Was versprechen Sie Ihren Wählern inhaltlich?
Zum einen liegt mein Schwerpunkt bei Wohnen und Sozialem. Themen sind da die Wohnungsnot – gerade auch von Menschen mit Migrationshintergrund – sowie die Verhinderung von Ghettoisierung. Mein zweiter Schwerpunkt ist eine bildungspolitische und wirtschaftliche Frage: Wie können wir erreichen, dass junge Menschen – ob mit oder ohne Migrationshintergrund – erfolgreich ins Berufsleben starten?
Ist das eine weitere Zielgruppe für Sie? Junge Menschen?
Definitiv, besonders auch junge Paare. Und junge Zuzügler aus der Europäischen Union. Viele von ihnen wissen noch nicht einmal, dass sie bei der Stadtratswahl mitstimmen dürfen.
In welchen Münchner Stadtbezirken sehen Sie Ihre größten Chancen?
Besonders in Milbertshofen-Am Hart, Feldmoching-Hasenbergl, Moosach, Neuperlach, Giesing, Sendling und Aubing. Aber auch in Schwabing, Neuhausen und in einigen anderen Bezirken. München ist vielfältig und bunt.
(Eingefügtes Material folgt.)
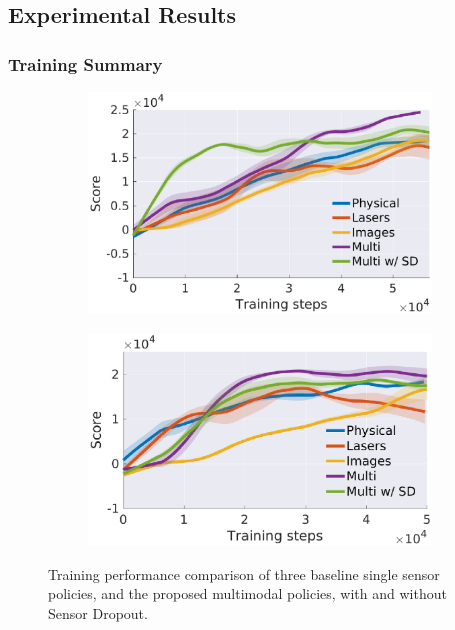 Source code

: \documentclass[../thesis.tex]{subfiles}
\begin{document}
 
\subsection{Experimental Results} %
\subsubsection{Training Summary}
 
\begin{figure}[t]
	\centering
	\begin{subfigure}[b]{0.48\linewidth}
    	\includegraphics[width=\columnwidth]{./MultimodalDRL/fig/training_step_naf_without_aux}
    	\label{fig:training_exp_naf}
	\end{subfigure}
	\begin{subfigure}[b]{0.48\linewidth}
    	\includegraphics[width=\columnwidth]{./MultimodalDRL/fig/training_step_ddpg_without_aux}
    	\label{fig:training_exp_ddpg}
	\end{subfigure}
	\caption{Training performance comparison of three baseline single sensor policies, and the proposed multimodal policies, with and without Sensor Dropout.}
	\label{fig:training_exp}
\end{figure}
 
\end{document}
In der Stadt leben zirka 250 000 Menschen mit Migrationshintergrund, zirka 240 000 Münchner sind EU-Bürger.
Wenn man diese Zahlen sieht, dann ist der Stadtrat in Relation ganz schön eintönig.
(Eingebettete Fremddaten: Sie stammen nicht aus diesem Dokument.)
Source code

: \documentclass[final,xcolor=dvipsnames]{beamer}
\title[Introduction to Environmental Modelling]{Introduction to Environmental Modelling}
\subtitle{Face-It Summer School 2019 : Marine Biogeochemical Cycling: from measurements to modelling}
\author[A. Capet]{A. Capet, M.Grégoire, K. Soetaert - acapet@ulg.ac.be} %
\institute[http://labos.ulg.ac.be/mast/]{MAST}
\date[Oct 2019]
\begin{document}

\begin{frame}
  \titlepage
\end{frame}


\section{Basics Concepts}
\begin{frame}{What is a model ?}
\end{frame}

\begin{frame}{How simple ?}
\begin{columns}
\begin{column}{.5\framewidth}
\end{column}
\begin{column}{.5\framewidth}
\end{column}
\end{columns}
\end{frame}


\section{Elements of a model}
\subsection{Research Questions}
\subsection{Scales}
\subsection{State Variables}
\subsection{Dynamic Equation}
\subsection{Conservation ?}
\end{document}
Ja, drei von 80 Stadträten haben eine Zuwanderungsgeschichte. Und Muslime gehen im Stadtrat unter – dabei leben in München zirka 120.000. Es scheint fast wie Ausgrenzung.
Warum haben Sie sich entschieden, bei der Stadtratswahl für die CSU zu kandidieren?
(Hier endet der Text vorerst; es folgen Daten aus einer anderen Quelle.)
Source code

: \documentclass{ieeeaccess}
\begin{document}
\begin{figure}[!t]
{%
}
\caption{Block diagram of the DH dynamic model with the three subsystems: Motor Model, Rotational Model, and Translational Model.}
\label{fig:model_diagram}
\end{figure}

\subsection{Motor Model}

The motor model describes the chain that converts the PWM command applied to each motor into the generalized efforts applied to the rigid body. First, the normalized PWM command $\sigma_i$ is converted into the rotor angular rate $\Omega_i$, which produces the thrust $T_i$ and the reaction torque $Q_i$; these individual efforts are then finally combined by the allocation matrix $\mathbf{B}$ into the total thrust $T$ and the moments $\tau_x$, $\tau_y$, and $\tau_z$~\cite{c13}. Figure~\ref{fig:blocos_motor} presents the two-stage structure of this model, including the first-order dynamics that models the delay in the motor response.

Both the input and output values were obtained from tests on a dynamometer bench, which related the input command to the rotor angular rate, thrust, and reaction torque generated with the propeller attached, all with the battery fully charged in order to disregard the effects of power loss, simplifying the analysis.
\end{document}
Ich bin seit 2012 Mitglied und habe schon 2014 für den Stadtrat kandidiert. Die moderne CSU, steht für Innovation, Wissenschaft und Wirtschaft, daher ist sie eine Partei, in der ich mich wohlfühle und in der ich mir auch Respekt erarbeitet habe. Die Debatte um Sener Sahin darf nicht dazu führen, dass man der CSU den Rücken kehrt. Das wäre fatal.
Das machen SPD und Grüne: Englisch, Italienisch, Serbokroatisch
Auch die SPD plant heuer zur Stadtratswahl - wie schon in den vergangenen Kommunalwahlkämpfen - Flyer in anderen Sprachen als Deutsch einzusetzen. "Geplant sind sie in englischer, italienischer, serbokroatischer, griechischer und türkischer Sprache", sagt Münchens Vize-Parteichef Roland Fischer. Plakate in weiteren Sprachen seien nicht geplant.
Strategisch unterscheide man in der Thematik nicht zwischen den Nationalitäten. Fischer: "Aus unserer Sicht betreffen die Herausforderungen der kommenden Jahre in München alle Menschen in der Stadt gleichermaßen."
Die Grünen planen derzeit das Kurzwahlprogramm auf Türkisch, Griechisch und Englisch übersetzen zu lassen. Ein Sprecher: "Sonst ist derzeit nichts geplant."